> _DESCRIPTION OF THE TASK_: Each line below that contains the word "assets" must be copied.

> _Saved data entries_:
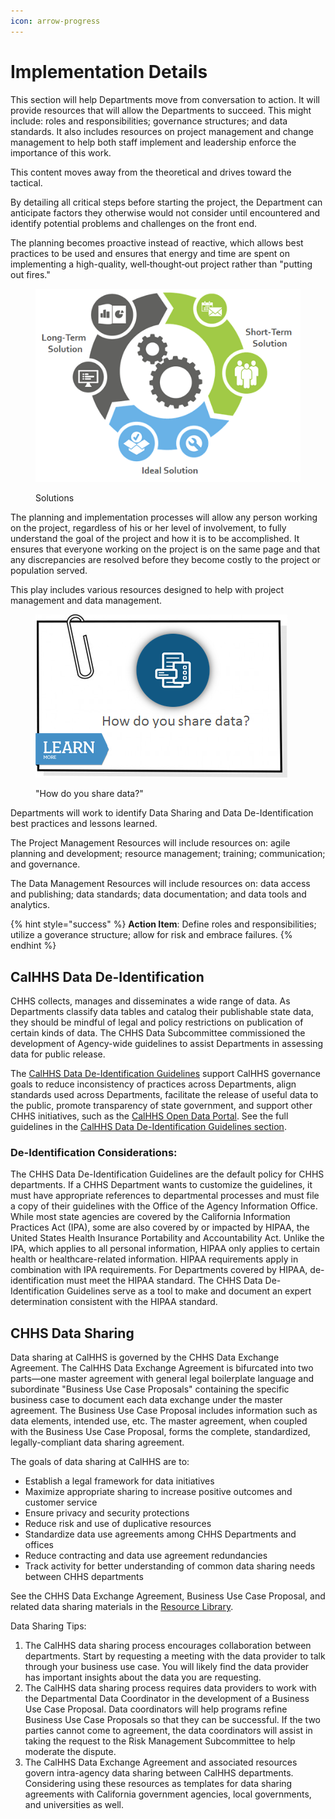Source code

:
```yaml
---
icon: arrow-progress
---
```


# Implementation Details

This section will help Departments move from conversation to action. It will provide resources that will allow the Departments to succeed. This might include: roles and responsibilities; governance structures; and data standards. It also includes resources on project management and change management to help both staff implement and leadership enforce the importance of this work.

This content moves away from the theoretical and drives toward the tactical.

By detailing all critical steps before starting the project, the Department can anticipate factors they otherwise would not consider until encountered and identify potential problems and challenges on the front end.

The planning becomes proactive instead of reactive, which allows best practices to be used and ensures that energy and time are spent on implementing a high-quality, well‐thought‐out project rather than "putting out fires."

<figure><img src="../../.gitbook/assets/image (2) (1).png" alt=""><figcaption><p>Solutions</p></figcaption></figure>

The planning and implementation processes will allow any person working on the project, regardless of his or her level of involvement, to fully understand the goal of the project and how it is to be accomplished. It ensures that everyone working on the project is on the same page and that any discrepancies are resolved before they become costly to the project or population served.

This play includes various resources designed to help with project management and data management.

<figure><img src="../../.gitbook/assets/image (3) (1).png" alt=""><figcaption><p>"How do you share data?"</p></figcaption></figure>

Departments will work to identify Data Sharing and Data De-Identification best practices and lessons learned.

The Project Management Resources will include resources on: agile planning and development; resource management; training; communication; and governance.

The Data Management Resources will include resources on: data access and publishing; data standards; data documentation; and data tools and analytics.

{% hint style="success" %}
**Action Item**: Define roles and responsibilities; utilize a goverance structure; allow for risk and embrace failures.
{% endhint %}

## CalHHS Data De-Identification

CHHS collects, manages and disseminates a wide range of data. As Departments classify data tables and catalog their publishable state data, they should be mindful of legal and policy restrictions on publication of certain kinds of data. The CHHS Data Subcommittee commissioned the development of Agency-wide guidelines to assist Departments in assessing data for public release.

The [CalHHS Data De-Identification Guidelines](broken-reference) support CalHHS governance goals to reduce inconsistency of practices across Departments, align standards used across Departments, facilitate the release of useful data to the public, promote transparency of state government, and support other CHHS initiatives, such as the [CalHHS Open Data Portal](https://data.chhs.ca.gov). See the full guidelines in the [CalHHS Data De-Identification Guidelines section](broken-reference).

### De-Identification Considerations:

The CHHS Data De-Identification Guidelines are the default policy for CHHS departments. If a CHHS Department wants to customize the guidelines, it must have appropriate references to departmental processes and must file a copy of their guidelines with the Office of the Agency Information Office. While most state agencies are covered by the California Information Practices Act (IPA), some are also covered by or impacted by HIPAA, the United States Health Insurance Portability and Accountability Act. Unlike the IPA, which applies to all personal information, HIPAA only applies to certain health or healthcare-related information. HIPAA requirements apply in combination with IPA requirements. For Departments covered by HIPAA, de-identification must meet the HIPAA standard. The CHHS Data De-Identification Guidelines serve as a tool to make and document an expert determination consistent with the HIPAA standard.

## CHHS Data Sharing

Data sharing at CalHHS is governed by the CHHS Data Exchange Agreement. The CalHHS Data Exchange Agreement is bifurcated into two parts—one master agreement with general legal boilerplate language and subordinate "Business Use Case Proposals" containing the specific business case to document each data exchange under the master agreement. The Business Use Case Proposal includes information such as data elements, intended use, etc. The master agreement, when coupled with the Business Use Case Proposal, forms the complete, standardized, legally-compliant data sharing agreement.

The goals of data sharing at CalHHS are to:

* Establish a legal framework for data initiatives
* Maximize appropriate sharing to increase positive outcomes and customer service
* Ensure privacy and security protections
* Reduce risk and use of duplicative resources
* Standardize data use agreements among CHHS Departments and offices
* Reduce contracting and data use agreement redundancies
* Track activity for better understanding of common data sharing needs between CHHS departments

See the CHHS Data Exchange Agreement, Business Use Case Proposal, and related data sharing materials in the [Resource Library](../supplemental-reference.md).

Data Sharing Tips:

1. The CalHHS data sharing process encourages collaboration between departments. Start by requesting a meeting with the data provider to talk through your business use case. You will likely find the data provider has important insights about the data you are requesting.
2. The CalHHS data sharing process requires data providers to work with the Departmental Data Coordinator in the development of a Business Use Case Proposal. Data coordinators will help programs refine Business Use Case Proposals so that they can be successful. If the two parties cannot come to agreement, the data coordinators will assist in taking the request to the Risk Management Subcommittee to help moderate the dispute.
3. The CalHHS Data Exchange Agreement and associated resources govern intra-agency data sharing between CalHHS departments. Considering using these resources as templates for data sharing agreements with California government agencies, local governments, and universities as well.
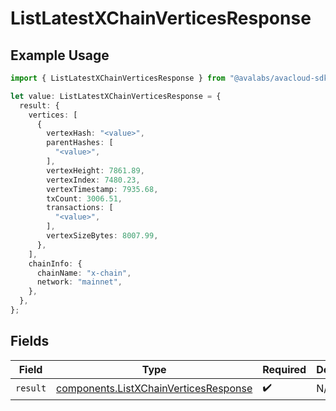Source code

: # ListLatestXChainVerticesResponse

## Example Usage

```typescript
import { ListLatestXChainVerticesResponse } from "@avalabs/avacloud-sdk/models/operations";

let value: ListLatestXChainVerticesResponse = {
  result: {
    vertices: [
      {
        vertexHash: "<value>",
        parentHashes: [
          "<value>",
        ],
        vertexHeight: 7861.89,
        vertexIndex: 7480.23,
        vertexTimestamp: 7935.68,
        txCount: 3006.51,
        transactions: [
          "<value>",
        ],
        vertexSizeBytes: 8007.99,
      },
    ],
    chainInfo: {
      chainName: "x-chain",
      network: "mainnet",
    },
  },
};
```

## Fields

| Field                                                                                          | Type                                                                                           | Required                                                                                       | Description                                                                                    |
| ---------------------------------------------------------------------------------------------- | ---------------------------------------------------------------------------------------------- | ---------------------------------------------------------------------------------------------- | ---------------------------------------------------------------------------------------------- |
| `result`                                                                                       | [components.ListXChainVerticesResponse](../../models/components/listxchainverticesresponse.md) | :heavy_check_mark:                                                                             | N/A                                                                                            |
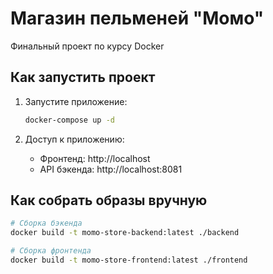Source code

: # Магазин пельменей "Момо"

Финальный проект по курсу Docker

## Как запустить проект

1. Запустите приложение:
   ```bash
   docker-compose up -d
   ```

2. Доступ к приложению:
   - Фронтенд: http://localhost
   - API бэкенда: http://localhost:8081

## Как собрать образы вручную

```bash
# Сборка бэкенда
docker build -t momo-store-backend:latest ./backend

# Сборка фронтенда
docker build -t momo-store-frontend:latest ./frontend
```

> _THE COMPLETED TASK_:
<figure><img src="../../.gitbook/assets/image (2) (1).png" alt=""><figcaption><p>Solutions</p></figcaption></figure>
<figure><img src="../../.gitbook/assets/image (3) (1).png" alt=""><figcaption><p>"How do you share data?"</p></figcaption></figure>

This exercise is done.